The final push to the summit is the steepest part of all. I spend a large part of it on all fours doing a partial bearcrawl scramble up and over the rocks. I crane my neck to look for the summit, but I can’t find it. All I see is a wall of rock as far as I could see. Nevertheless, I push forward. Once I think I would never reach it, I see a man we had seen earlier. He smiles and says, “You’re almost there! Maybe only five minutes away. I’ll climb with you back to the top.”

I take his offer and we climb for a few moments longer. Eventually, the slope becomes less steep, and I look up and see about 25 people doing everything from talking on their cell phones to jumping in the air. I know at once I have reached the summit.

We don’t tarry long on the summit. We know that we need to get down before storms move in. The descent doesn’t take nearly as long as the ascent, though I get lost in rocks several times. Once I can’t even turn around, so I move forward. I eventually find a trail which leads me safely back to the lowest point on the saddle. I then begin to descend the ridge. I curiously check my phone, as I had lost all knowledge of time climbing. I have to do a double take when I see it: it is 2:20. I quicken my pace.

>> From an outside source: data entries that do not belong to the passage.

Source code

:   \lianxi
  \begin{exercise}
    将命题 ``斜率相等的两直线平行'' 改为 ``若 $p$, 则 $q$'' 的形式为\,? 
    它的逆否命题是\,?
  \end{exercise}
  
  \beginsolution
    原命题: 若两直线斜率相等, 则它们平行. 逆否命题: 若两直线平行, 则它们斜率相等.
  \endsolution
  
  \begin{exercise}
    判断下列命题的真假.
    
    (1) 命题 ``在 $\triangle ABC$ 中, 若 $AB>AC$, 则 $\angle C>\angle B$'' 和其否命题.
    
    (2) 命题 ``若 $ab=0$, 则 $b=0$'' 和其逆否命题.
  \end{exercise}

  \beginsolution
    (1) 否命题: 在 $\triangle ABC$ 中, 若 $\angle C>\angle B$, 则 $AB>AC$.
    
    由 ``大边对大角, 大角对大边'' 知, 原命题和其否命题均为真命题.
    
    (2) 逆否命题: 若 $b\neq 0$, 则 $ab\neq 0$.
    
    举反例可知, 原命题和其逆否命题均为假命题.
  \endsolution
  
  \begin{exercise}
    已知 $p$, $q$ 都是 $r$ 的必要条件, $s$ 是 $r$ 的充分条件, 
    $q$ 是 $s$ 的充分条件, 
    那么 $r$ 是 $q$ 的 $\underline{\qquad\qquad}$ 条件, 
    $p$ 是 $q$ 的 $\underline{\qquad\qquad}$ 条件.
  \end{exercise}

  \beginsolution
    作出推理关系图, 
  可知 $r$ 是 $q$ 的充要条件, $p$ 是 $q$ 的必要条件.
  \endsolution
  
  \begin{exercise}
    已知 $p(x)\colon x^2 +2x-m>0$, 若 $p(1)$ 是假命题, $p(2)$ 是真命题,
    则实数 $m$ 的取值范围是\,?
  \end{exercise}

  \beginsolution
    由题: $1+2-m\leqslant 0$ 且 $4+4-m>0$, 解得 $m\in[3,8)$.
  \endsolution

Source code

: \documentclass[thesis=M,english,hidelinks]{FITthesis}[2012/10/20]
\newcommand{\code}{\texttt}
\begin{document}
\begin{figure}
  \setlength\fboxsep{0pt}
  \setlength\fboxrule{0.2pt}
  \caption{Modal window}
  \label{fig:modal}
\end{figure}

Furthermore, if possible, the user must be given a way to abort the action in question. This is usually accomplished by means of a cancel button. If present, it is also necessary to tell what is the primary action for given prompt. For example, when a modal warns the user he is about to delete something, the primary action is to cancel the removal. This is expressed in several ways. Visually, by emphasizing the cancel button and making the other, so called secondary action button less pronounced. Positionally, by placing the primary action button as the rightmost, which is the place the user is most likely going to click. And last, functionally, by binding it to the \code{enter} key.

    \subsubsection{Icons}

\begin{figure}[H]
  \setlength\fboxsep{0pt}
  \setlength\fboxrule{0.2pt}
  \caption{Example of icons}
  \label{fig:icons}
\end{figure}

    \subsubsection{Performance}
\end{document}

All during my descent, grey clouds were backbuilding over the Sawatch Range behind me. I had thought that I would make it down in time to escape the brunt of the afternoon storms. I am wrong. I had just descended the ridge and am skirting the mountainside when I first see the clouds. I turn around and look at the summit. Behind it, dark, menacing storm clouds are forming. Now, it is a race to get below the treeline.
I move quickly. I can feel my pulse racing from the combined physical effort and from my fear of the storm gaining on me. A thunderclap sparks my adrenaline; I think back to the plaque on the ridge above me that serves as a reminder of the tragedies caused by lightning. A woman in her twenties was on Princeton in the 1990s when she was caught in a freak storm. She was struck by lightning and died at that spot. Remembering her story, I keep moving. Shortly thereafter, I approach the grassy ridge near the start of the trail. The hail then begins falling. It falls down in sheets, accumulating on some of the flat rocks and making them slippery. A few minutes later, I see lightning. I begin jogging. A large, bright light flashes across the ridge, and a loud boom follows after, leaving my ears ringing. I begin sprinting. I have my mind set on getting off the mountain as quickly as possible. By the time I am off the ridge, rain and hail is falling heavily, rendering my jacket useless. Thankfully, at that time I am only a few minutes from the Jeep and, although it is an open Jeep, it provides much more protection than my soaked North Face windbreaker. When I get to it, I am thankful to have gotten off of the mountain unscathed.
Approximately forty-five minutes later, we are off the Jeep trail. We had done it. Overall, we spent about nine and a half hours on the mountain that day. To me, this is one of my greatest accomplishes to date. I do not know if I will ever climb Mt. Princeton again, but I do know that it will not be my last fourteener.